■ About this exercise ■
Line by line, transcribe the records exactly.
------------------------
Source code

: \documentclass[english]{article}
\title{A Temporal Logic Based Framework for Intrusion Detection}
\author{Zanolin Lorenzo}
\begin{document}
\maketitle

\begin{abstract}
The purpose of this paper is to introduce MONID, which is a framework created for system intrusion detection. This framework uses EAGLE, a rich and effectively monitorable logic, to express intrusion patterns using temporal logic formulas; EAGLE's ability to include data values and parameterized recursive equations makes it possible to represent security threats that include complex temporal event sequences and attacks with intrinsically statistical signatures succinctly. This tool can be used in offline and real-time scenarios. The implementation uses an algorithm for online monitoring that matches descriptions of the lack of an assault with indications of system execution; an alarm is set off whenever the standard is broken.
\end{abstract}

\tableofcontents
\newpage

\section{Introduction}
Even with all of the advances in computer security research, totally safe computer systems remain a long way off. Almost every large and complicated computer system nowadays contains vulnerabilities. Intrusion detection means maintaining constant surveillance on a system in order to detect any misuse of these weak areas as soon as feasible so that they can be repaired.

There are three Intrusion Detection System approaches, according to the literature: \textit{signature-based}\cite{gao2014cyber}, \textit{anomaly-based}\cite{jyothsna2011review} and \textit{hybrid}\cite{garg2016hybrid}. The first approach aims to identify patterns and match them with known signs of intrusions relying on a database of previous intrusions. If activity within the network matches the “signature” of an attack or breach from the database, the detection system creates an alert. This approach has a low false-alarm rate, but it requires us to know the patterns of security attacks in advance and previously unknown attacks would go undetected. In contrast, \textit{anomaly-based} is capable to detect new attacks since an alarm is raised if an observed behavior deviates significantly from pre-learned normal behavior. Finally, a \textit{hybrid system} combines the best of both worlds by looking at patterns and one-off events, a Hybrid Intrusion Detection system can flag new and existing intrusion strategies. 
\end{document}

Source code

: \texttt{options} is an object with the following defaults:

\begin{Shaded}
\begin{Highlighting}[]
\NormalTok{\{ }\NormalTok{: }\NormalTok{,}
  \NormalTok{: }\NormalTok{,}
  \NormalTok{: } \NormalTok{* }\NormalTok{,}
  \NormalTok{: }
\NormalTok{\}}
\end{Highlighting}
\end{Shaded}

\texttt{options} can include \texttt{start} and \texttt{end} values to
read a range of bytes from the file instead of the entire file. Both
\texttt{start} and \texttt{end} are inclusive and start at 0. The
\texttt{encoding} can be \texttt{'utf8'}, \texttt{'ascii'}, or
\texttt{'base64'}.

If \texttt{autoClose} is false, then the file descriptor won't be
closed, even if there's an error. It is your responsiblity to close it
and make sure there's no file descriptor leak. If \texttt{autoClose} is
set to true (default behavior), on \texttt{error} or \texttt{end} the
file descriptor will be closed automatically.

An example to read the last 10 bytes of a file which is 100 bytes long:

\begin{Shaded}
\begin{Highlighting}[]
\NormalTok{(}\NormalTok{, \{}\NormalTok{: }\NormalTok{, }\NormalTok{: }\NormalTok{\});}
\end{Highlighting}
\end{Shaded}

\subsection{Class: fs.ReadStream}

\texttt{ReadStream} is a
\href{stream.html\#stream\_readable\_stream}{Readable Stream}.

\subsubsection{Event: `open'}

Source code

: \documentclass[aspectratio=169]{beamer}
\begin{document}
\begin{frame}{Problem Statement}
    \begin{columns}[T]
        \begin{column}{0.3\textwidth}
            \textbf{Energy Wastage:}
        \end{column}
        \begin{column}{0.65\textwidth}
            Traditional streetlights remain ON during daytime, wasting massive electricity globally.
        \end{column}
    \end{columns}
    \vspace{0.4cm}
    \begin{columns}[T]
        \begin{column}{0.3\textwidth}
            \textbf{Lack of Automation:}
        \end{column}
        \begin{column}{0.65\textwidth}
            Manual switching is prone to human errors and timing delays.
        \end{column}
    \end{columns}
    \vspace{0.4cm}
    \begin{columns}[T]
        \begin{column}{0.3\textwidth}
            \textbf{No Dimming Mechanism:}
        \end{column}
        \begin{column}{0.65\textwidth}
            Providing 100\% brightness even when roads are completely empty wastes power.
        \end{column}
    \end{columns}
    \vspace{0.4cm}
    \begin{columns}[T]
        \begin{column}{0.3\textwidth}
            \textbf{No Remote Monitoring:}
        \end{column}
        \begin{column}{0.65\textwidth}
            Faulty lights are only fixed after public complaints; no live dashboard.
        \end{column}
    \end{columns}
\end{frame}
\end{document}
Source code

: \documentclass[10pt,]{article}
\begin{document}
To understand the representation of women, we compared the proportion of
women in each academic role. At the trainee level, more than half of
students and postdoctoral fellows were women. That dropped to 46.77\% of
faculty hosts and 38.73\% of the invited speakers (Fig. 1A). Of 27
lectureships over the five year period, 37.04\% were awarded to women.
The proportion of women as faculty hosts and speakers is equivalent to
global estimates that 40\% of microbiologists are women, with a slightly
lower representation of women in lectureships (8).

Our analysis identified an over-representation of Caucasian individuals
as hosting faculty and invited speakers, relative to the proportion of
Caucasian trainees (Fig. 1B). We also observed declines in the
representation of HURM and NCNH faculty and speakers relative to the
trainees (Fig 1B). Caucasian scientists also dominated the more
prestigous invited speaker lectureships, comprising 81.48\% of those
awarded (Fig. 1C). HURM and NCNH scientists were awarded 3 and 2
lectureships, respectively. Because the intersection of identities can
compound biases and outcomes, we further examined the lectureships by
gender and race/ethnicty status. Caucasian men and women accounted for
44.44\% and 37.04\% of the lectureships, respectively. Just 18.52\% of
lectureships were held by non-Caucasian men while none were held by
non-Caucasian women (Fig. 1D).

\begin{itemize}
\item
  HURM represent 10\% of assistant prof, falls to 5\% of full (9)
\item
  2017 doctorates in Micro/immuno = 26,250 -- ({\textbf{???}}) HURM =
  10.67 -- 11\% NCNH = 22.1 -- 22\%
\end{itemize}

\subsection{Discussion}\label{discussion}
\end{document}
------------------------
■ Answer space ■
Source code

: \documentclass[english]{article}
\title{A Temporal Logic Based Framework for Intrusion Detection}
\author{Zanolin Lorenzo}
\begin{document}
\maketitle

\begin{abstract}
The purpose of this paper is to introduce MONID, which is a framework created for system intrusion detection. This framework uses EAGLE, a rich and effectively monitorable logic, to express intrusion patterns using temporal logic formulas; EAGLE's ability to include data values and parameterized recursive equations makes it possible to represent security threats that include complex temporal event sequences and attacks with intrinsically statistical signatures succinctly. This tool can be used in offline and real-time scenarios. The implementation uses an algorithm for online monitoring that matches descriptions of the lack of an assault with indications of system execution; an alarm is set off whenever the standard is broken.
\end{abstract}

\tableofcontents
\newpage

\section{Introduction}
Even with all of the advances in computer security research, totally safe computer systems remain a long way off. Almost every large and complicated computer system nowadays contains vulnerabilities. Intrusion detection means maintaining constant surveillance on a system in order to detect any misuse of these weak areas as soon as feasible so that they can be repaired.

There are three Intrusion Detection System approaches, according to the literature: \textit{signature-based}\cite{gao2014cyber}, \textit{anomaly-based}\cite{jyothsna2011review} and \textit{hybrid}\cite{garg2016hybrid}. The first approach aims to identify patterns and match them with known signs of intrusions relying on a database of previous intrusions. If activity within the network matches the “signature” of an attack or breach from the database, the detection system creates an alert. This approach has a low false-alarm rate, but it requires us to know the patterns of security attacks in advance and previously unknown attacks would go undetected. In contrast, \textit{anomaly-based} is capable to detect new attacks since an alarm is raised if an observed behavior deviates significantly from pre-learned normal behavior. Finally, a \textit{hybrid system} combines the best of both worlds by looking at patterns and one-off events, a Hybrid Intrusion Detection system can flag new and existing intrusion strategies. 
\end{document}

Source code

: \texttt{options} is an object with the following defaults:

\begin{Shaded}
\begin{Highlighting}[]
\NormalTok{\{ }\NormalTok{: }\NormalTok{,}
  \NormalTok{: }\NormalTok{,}
  \NormalTok{: } \NormalTok{* }\NormalTok{,}
  \NormalTok{: }
\NormalTok{\}}
\end{Highlighting}
\end{Shaded}

\texttt{options} can include \texttt{start} and \texttt{end} values to
read a range of bytes from the file instead of the entire file. Both
\texttt{start} and \texttt{end} are inclusive and start at 0. The
\texttt{encoding} can be \texttt{'utf8'}, \texttt{'ascii'}, or
\texttt{'base64'}.

If \texttt{autoClose} is false, then the file descriptor won't be
closed, even if there's an error. It is your responsiblity to close it
and make sure there's no file descriptor leak. If \texttt{autoClose} is
set to true (default behavior), on \texttt{error} or \texttt{end} the
file descriptor will be closed automatically.

An example to read the last 10 bytes of a file which is 100 bytes long:

\begin{Shaded}
\begin{Highlighting}[]
\NormalTok{(}\NormalTok{, \{}\NormalTok{: }\NormalTok{, }\NormalTok{: }\NormalTok{\});}
\end{Highlighting}
\end{Shaded}

\subsection{Class: fs.ReadStream}

\texttt{ReadStream} is a
\href{stream.html\#stream\_readable\_stream}{Readable Stream}.

\subsubsection{Event: `open'}

Source code

: \documentclass[aspectratio=169]{beamer}
\begin{document}
\begin{frame}{Problem Statement}
    \begin{columns}[T]
        \begin{column}{0.3\textwidth}
            \textbf{Energy Wastage:}
        \end{column}
        \begin{column}{0.65\textwidth}
            Traditional streetlights remain ON during daytime, wasting massive electricity globally.
        \end{column}
    \end{columns}
    \vspace{0.4cm}
    \begin{columns}[T]
        \begin{column}{0.3\textwidth}
            \textbf{Lack of Automation:}
        \end{column}
        \begin{column}{0.65\textwidth}
            Manual switching is prone to human errors and timing delays.
        \end{column}
    \end{columns}
    \vspace{0.4cm}
    \begin{columns}[T]
        \begin{column}{0.3\textwidth}
            \textbf{No Dimming Mechanism:}
        \end{column}
        \begin{column}{0.65\textwidth}
            Providing 100\% brightness even when roads are completely empty wastes power.
        \end{column}
    \end{columns}
    \vspace{0.4cm}
    \begin{columns}[T]
        \begin{column}{0.3\textwidth}
            \textbf{No Remote Monitoring:}
        \end{column}
        \begin{column}{0.65\textwidth}
            Faulty lights are only fixed after public complaints; no live dashboard.
        \end{column}
    \end{columns}
\end{frame}
\end{document}
Source code

: \documentclass[10pt,]{article}
\begin{document}
To understand the representation of women, we compared the proportion of
women in each academic role. At the trainee level, more than half of
students and postdoctoral fellows were women. That dropped to 46.77\% of
faculty hosts and 38.73\% of the invited speakers (Fig. 1A). Of 27
lectureships over the five year period, 37.04\% were awarded to women.
The proportion of women as faculty hosts and speakers is equivalent to
global estimates that 40\% of microbiologists are women, with a slightly
lower representation of women in lectureships (8).

Our analysis identified an over-representation of Caucasian individuals
as hosting faculty and invited speakers, relative to the proportion of
Caucasian trainees (Fig. 1B). We also observed declines in the
representation of HURM and NCNH faculty and speakers relative to the
trainees (Fig 1B). Caucasian scientists also dominated the more
prestigous invited speaker lectureships, comprising 81.48\% of those
awarded (Fig. 1C). HURM and NCNH scientists were awarded 3 and 2
lectureships, respectively. Because the intersection of identities can
compound biases and outcomes, we further examined the lectureships by
gender and race/ethnicty status. Caucasian men and women accounted for
44.44\% and 37.04\% of the lectureships, respectively. Just 18.52\% of
lectureships were held by non-Caucasian men while none were held by
non-Caucasian women (Fig. 1D).

\begin{itemize}
\item
  HURM represent 10\% of assistant prof, falls to 5\% of full (9)
\item
  2017 doctorates in Micro/immuno = 26,250 -- ({\textbf{???}}) HURM =
  10.67 -- 11\% NCNH = 22.1 -- 22\%
\end{itemize}

\subsection{Discussion}\label{discussion}
\end{document}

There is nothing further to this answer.